Just a few thoughts on depression. I have studied a bit about it in nursing and also have first hand experience having been on anti-depressants off and on for 10 years (currently off). Depression is not a strict either/or scenario. It can be both situational and chemical at the same time and in the same person! So there is no room to be dogmatic. Every case must be looked at and evaluated individually.
As you probably know, long term substance abuse can alter the brain's biochemistry permanently. This alone could make you prone to depression. However, from how you have described your relationship, there seems to be plenty in this situation that could feed depression. The best approach is to treat from a multi-modal perspective. Address the relationship issues and any possible physical/chemical imbalances. This takes time and can be trial and error situation, often two steps forward, one step back. It is important not to become discouraged when this happens. It will not be accomplished over night. It's a journey.
Bottom line, though, is you are very vulnerable and need relationships that are overwhelmingly supportive and positive. If you feel the relationship with your sponsor is positive and is helping you in your recovery, that is all you need to know. Try to look at the long-term aspect of your relationship with your girlfriend.
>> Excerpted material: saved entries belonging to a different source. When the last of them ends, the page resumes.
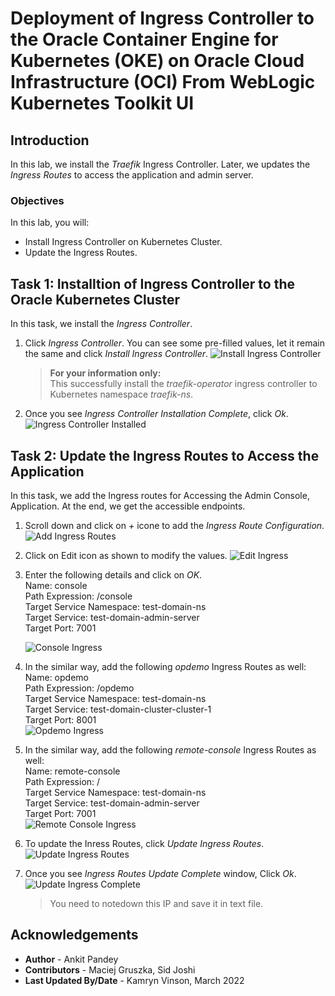 # Deployment of Ingress Controller to the Oracle Container Engine for Kubernetes (OKE) on Oracle Cloud Infrastructure (OCI) From WebLogic Kubernetes Toolkit UI

## Introduction

In this lab, we install the *Traefik* Ingress Controller. Later, we updates the *Ingress Routes* to access the application and admin server.

### Objectives

In this lab, you will:

* Install Ingress Controller on Kubernetes Cluster.
* Update the Ingress Routes.


## Task 1: Installtion of Ingress Controller to the Oracle Kubernetes Cluster

In this task, we install the *Ingress Controller*.

1. Click *Ingress Controller*. You can see some pre-filled values, let it remain the same and click *Install Ingress Controller*.
    ![Install Ingress Controller](images/installingresscontroller.png)
    > **For your information only:**<br>
    > This successfully install the *traefik-operator* ingress controller to Kubernetes namespace *traefik-ns*. 

2. Once you see *Ingress Controller Installation Complete*, click *Ok*.
    ![Ingress Controller Installed](images/ingresscontrollerinstalled.png)


## Task 2: Update the Ingress Routes to Access the Application

In this task, we add the Ingress routes for Accessing the Admin Console, Application. At the end, we get the accessible endpoints.

1. Scroll down and click on *+* icone to add the *Ingress Route Configuration*. 
    ![Add Ingress Routes](images/addingressroutes.png)

2. Click on Edit icon as shown to modify the values.
    ![Edit Ingress](images/editingress.png)

3. Enter the following details and click on *OK*.<br>
        Name: console<br> 
        Path Expression: /console<br>
        Target Service Namespace: test-domain-ns<br>
        Target Service: test-domain-admin-server<br>
        Target Port: 7001<br>

    ![Console Ingress](images/consoleingress.png)

4. In the similar way, add the following *opdemo* Ingress Routes as well:<br>
        Name: opdemo<br>
        Path Expression: /opdemo<br>
        Target Service Namespace: test-domain-ns<br>
        Target Service: test-domain-cluster-cluster-1 <br>
        Target Port: 8001<br>
    ![Opdemo Ingress](images/opdemoingress.png)

5. In the similar way, add the following *remote-console* Ingress Routes as well:<br>
        Name: remote-console<br>
        Path Expression: / <br>
        Target Service Namespace: test-domain-ns<br>
        Target Service: test-domain-admin-server<br>
        Target Port: 7001<br>
        ![Remote Console Ingress](images/remoteconsoleingress.png)

6. To update the Inress Routes, click *Update Ingress Routes*.
    ![Update Ingress Routes](images/updateingressroutes.png)

7. Once you see *Ingress Routes Update Complete* window, Click *Ok*.
    ![Update Ingress Complete](images/updateingresscomplete.png)
    
    > You need to notedown this IP and save it in text file.

## Acknowledgements

* **Author** -  Ankit Pandey
* **Contributors** - Maciej Gruszka, Sid Joshi
* **Last Updated By/Date** - Kamryn Vinson, March 2022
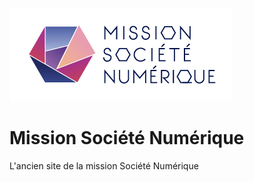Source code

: ![logo societé numérique](/assets/img/logo_typo%20sombre.png)
# Mission Société Numérique
L'ancien site de la mission Société Numérique
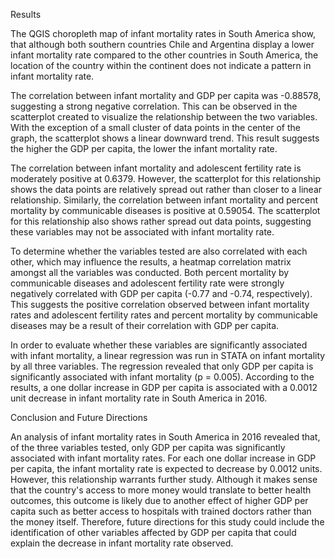 Results

The QGIS choropleth map of infant mortality rates in South America show, that although both southern countries Chile and Argentina display a lower infant mortality rate compared to the other countries in South America, the location of the country within the continent does not indicate a pattern in infant mortality rate.

The correlation between infant mortality and GDP per capita was -0.88578, suggesting a strong negative correlation. This can be observed in the scatterplot created to visualize the relationship between the two variables. With the exception of a small cluster of data points in the center of the graph, the scatterplot shows a linear downward trend. This result suggests the higher the GDP per capita, the lower the infant mortality rate.

The correlation between infant mortality and adolescent fertility rate is moderately positive at 0.6379. However, the scatterplot for this relationship shows the data points are relatively spread out rather than closer to a linear relationship. Similarly, the correlation between infant mortality and percent mortality by communicable diseases is positive at 0.59054. The scatterplot for this relationship also shows rather spread out data points, suggesting these variables may not be associated with infant mortality rate.

To determine whether the variables tested are also correlated with each other, which may influence the results, a heatmap correlation matrix amongst all the variables was conducted. Both percent mortality by communicable diseases and adolescent fertility rate were strongly negatively correlated with GDP per capita (-0.77 and -0.74, respectively). This suggests the positive correlation observed between infant mortality rates and adolescent fertility rates and percent mortality by communicable diseases may be a result of their correlation with GDP per capita.

In order to evaluate whether these variables are significantly associated with infant mortality, a linear  regression was run in STATA on infant mortality by all three variables. The regression revealed that only GDP per capita is significantly associated with infant mortality (p = 0.005). According to the results, a one dollar increase in GDP per capita is associated with a 0.0012 unit decrease in infant mortality rate in South America in 2016.


Conclusion and Future Directions

An analysis of infant mortality rates in South America in 2016 revealed that, of the three variables tested, only GDP per capita was significantly associated with infant mortality rates. For each one dollar increase in GDP per capita, the infant mortality rate is expected to decrease by 0.0012 units. However, this relationship warrants further study. Although it makes sense that the country's access to more money would translate to better health outcomes, this outcome is likely due to another effect of higher GDP per capita such as better access to hospitals with trained doctors rather than the money itself. Therefore, future directions for this study could include the identification of other variables affected by GDP per capita that could explain the decrease in infant mortality rate observed.
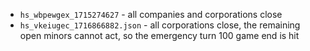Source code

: * `hs_wbpewgex_1715274627` - all companies and corporations close
* `hs_vkeiugec_1716866882.json` - all corporations close, the remaining open
  minors cannot act, so the emergency turn 100 game end is hit
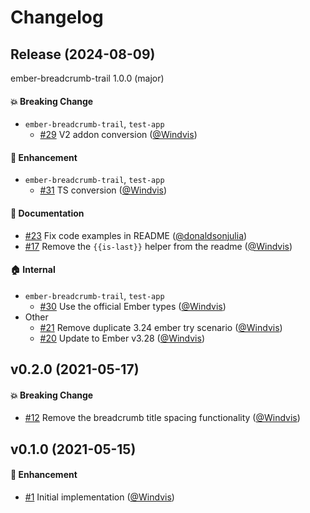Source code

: # Changelog

## Release (2024-08-09)

ember-breadcrumb-trail 1.0.0 (major)

#### :boom: Breaking Change
* `ember-breadcrumb-trail`, `test-app`
  * [#29](https://github.com/Windvis/ember-breadcrumb-trail/pull/29) V2 addon conversion ([@Windvis](https://github.com/Windvis))

#### :rocket: Enhancement
* `ember-breadcrumb-trail`, `test-app`
  * [#31](https://github.com/Windvis/ember-breadcrumb-trail/pull/31) TS conversion ([@Windvis](https://github.com/Windvis))

#### :memo: Documentation
* [#23](https://github.com/Windvis/ember-breadcrumb-trail/pull/23) Fix code examples in README ([@donaldsonjulia](https://github.com/donaldsonjulia))
* [#17](https://github.com/Windvis/ember-breadcrumb-trail/pull/17) Remove the `{{is-last}}` helper from the readme ([@Windvis](https://github.com/Windvis))

#### :house: Internal
* `ember-breadcrumb-trail`, `test-app`
  * [#30](https://github.com/Windvis/ember-breadcrumb-trail/pull/30) Use the official Ember types ([@Windvis](https://github.com/Windvis))
* Other
  * [#21](https://github.com/Windvis/ember-breadcrumb-trail/pull/21) Remove duplicate 3.24 ember try scenario ([@Windvis](https://github.com/Windvis))
  * [#20](https://github.com/Windvis/ember-breadcrumb-trail/pull/20) Update to Ember v3.28 ([@Windvis](https://github.com/Windvis))

## v0.2.0 (2021-05-17)
#### :boom: Breaking Change
* [#12](https://github.com/Windvis/ember-breadcrumb-trail/pull/12) Remove the breadcrumb title spacing functionality ([@Windvis](https://github.com/Windvis))

## v0.1.0 (2021-05-15)
#### :rocket: Enhancement
* [#1](https://github.com/Windvis/ember-breadcrumb-trail/pull/1) Initial implementation ([@Windvis](https://github.com/Windvis))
Has it been other-wise positive and you are just going through a rough patch? If so, it may be worth working it out. If it has been more negative then positive and you feel it is dragging you down further into depression, then it might be better to end it. Depression can skew our perspective to the negative though. Getting the opinion of a neutral third party who can see the two of you interacting can be invaluable? Sponsor is not neutral. It is his job to be on your side!